Army Growing Relationships in Indo-Pacific

Army Growing Relationships in Indo-Pacific

US Soldiers training Phillipines Soldiers
Photo by: U.S. Army/Spc. Matthew Mackintosh

The Army is increasing its presence and partnerships in the Indo-Pacific as the U.S. works to compete with and deter China, the commander of U.S. Army Pacific said.

Speaking at the recent Maneuver Warfighter Conference at Fort Benning, Georgia, Gen. Charles Flynn said the Army must spend more time with its partners and allies, learning and training in the tough environments found in the vast, diverse region.

“We have to be forward and operating, we have to be moving dynamically, we have to be unpredictable,” Flynn said, adding that the “great counterweight” to the destabilizing activities in the region is “land power and our allies and partners.”

As the U.S. competes with China, which senior defense officials have called America’s “pacing challenge,” the Army must find a balance. “If you have too much [activity], you may inflame something,” Flynn said. “If you have too little, then you can’t deter. So, identifying the right balance is important.”

Ultimately, the goal is avoiding conflict or war, Flynn said.

“Winning out here is no war,” he said. “That would be where we want to be.”

To achieve that goal, the Army is seeking to grow its relationships with partners and allies. This includes taking some bilateral exercises, such as Garuda Shield, an army-to-army bilateral exercise with Indonesia for nearly four decades, and evolving them into multilateral events, Flynn said.

“We want to remain the security partner of choice, and it’s going to take a lot of hard work every day out here to retain that,” he said.
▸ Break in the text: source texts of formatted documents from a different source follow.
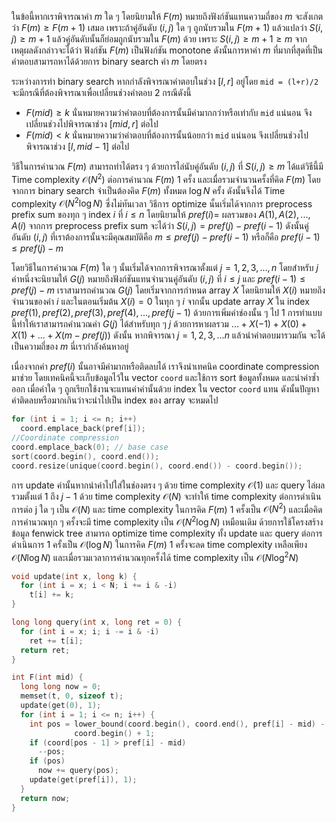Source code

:ในข้อนี้หากเราพิจารณาค่า $m$ ใด ๆ โดยนิยามให้ $F(m)$ หมายถึงฟังก์ชันแทนความถี่ของ $m$ จะสังเกตว่า $F(m) \geq F(m+1)$ เสมอ เพราะถ้าคู่อันดับ $(i,j)$ ใด ๆ ถูกนับรวมใน $F(m+1)$ แล้วแปลว่า $S(i,j) \geq m+1$ แล้วคู่อันดับนั้นก็ย่อมถูกนับรวมใน $F(m)$ ด้วย เพราะ $S(i,j) \geq m+1 \geq m$ จากเหตุผลดังกล่าวจะได้ว่า ฟังก์ชัน $F(m)$ เป็นฟังก์ชัน monotone ดังนั้นการหาค่า $m$ ที่มากที่สุดที่เป็นคำตอบสามารถหาได้ด้วยการ binary search ค่า $m$ โดยตรง

ระหว่างการทำ binary search หากกำลังพิจารณาคำตอบในช่วง $[l,r]$ อยู่โดย `mid = (l+r)/2` จะมีกรณีที่ต้องพิจารณาเพื่อเปลี่ยนช่วงคำตอบ 2 กรณีดังนี้ 
* $F(mid) \geq k$ นั่นหมายความว่าคำตอบที่ต้องการนั้นมีค่ามากกว่าหรือเท่ากับ `mid` แน่นอน จึงเปลี่ยนช่วงไปพิจารณาช่วง $[mid,r]$ ต่อไป
* $F(mid) < k$ นั่นหมายความว่าคำตอบที่ต้องการนั้นน้อยกว่า `mid` แน่นอน จึงเปลี่ยนช่วงไปพิจารณาช่วง $[l,mid-1]$ ต่อไป

วิธีในการคำนวณ $F(m)$ สามารถทำได้ตรง ๆ ด้วยการไล่นับคู่อันดับ $(i,j)$ ที่ $S(i,j) \geq m$ ได้แต่วิธีนี้มี Time complexity $\mathcal{O}(N^2)$ ต่อการคำนวณ $F(m)$ 1 ครั้ง และเมื่อรวมจำนวนครั้งที่คิด $F(m)$ โดยจากการ binary search จำเป็นต้องคิด $F(m)$ ทั้งหมด $\log N$ ครั้ง ดังนั้นจึงได้ Time complexity $\mathcal{O}(N^2\log N)$ ซึ่งไม่ทันเวลา วิธีการ optimize นั้นเริ่มได้จากการ preprocess prefix sum ของทุก ๆ index $i$ ที่ $i \leq n$ โดยนิยามให้ $pref(i) =$ ผลรวมของ $A(1),A(2),...,A(i)$ จากการ preprocess prefix sum จะได้ว่า $S(i,j) = pref(j) - pref(i-1)$ ดังนั้นคู่อันดับ $(i,j)$ ที่เราต้องการนั้นจะมีคุณสมบัติคือ $m \leq pref(j) - pref(i-1)$ หรือก็คือ $pref(i-1) \leq pref(j) - m$ 

โดยวิธีในการคำนวณ $F(m)$ ใด ๆ นั้นเริ่มได้จากการพิจารณาตั้งแต่ $j = 1,2,3,...,n$ โดยสำหรับ $j$ ค่าหนึ่งจะนิยามให้ $G(j)$ หมายถึงฟังก์ชันแทนจำนวนคู่อันดับ $(i,j)$ ที่ $i \leq j$ และ $pref(i-1) \leq pref(j) - m$ เราสามารถคำนวณ $G(j)$ โดยเริ่มจากการกำหนด array $X$ โดยนิยามให้ $X(i)$ หมายถึงจำนวนของค่า $i$ และในตอนเริ่มต้น $X(i) = 0$ ในทุก ๆ $i$ จากนั้น update array $X$ ใน index $pref(1),pref(2),pref(3),pref(4),...,pref(j-1)$ ด้วยการเพิ่มค่าช่องนั้น ๆ ไป 1 การทำแบบนี้ทำให้เราสามารถคำนวณค่า $G(j)$ ได้สำหรับทุก ๆ $j$ ด้วยการหาผลรวม $...+X(-1)+X(0)+X(1)+...+X(m-pref(j))$ ดังนั้น หากพิจารณา $j = 1,2,3,...n$ แล้วนำคำตอบมารวมกัน จะได้เป็นความถี่ของ $m$ นี่เรากำลังค้นหาอยู่ 

เนื่องจากค่า $pref(i)$ นั้นอาจมีค่ามากหรือติดลบได้ เราจึงนำเทคนิค coordinate compression มาช่วย โดยเทคนิคนี้จะเก็บข้อมูลไว้ใน vector `coord` และใช้การ sort ข้อมูลทั้งหมด และนำค่าซ้ำออก เมื่อค่าใด ๆ ถูกเรียกใช้งานจะแทนค่าค่านั้นด้วย index ใน vector `coord` แทน ดังนั้นปัญหาค่าติดลบหรือมากเกินว่าจะนำไปเป็น index ของ array จะหมดไป
```cpp
for (int i = 1; i <= n; i++)
  coord.emplace_back(pref[i]);
//Coordinate compression
coord.emplace_back(0); // base case
sort(coord.begin(), coord.end());
coord.resize(unique(coord.begin(), coord.end()) - coord.begin());
```
การ update ค่านั้นหากนำค่าไปใส่ในช่องตรง ๆ ด้วย time complexity $\mathcal{O}(1)$ และ query ไล่ผลรวมตั้งแต่ $1$ ถึง $j-1$ ด้วย time complexity $\mathcal{O}(N)$ จะทำให้ time complexity ต่อการดำเนินการต่อ j ใด ๆ เป็น $\mathcal{O}(N)$ และ time complexity ในการคิด $F(m)$ 1 ครั้งเป็น $\mathcal{O}(N^2)$ และเมื่อคิดการคำนวณทุก ๆ ครั้งจะมี time complexity เป็น $\mathcal{O}(N^2\log N)$ เหมือนเดิม ด้วยการใช้โครงสร้างข้อมูล fenwick tree สามารถ optimize time complexity ทั้ง update และ query ต่อการดำเนินการ 1 ครั้งเป็น $\mathcal{O}(\log N)$ ในการคิด $F(m)$ 1 ครั้งจะลด time complexity เหลือเพียง $\mathcal{O}(N\log N)$ และเมื่อรวมเวลาการคำนวณทุกครั้งได้ time complexity เป็น $\mathcal{O}(N\log^2 N)$
```cpp
void update(int x, long k) {
  for (int i = x; i < N; i += i & -i)
    t[i] += k;
}

long long query(int x, long ret = 0) {
  for (int i = x; i; i -= i & -i)
    ret += t[i];
  return ret;
}

int F(int mid) {
  long long now = 0;
  memset(t, 0, sizeof t);
  update(get(0), 1);
  for (int i = 1; i <= n; i++) {
    int pos = lower_bound(coord.begin(), coord.end(), pref[i] - mid) -
              coord.begin() + 1;
    if (coord[pos - 1] > pref[i] - mid)
      --pos;
    if (pos)
      now += query(pos);
    update(get(pref[i]), 1);
  }
  return now;
}
```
Army Pacific also is building a training center in the Pacific, Flynn said. Called the Joint Pacific Multinational Readiness Center, the exportable training center will be based in Hawaii and have a hub in Alaska, he said. It also can be moved and deployed into the Indo-Pacific, Flynn said. Last year, the Army took it to train in Indonesia. 

The center will enable soldiers to focus on high-altitude, extreme cold-weather training, as well as “extremely difficult” jungle operations, Flynn said.

“We want to be operating, training, researching and improving in those conditions and those environments because that’s exactly what’s representative in the region,” Flynn said.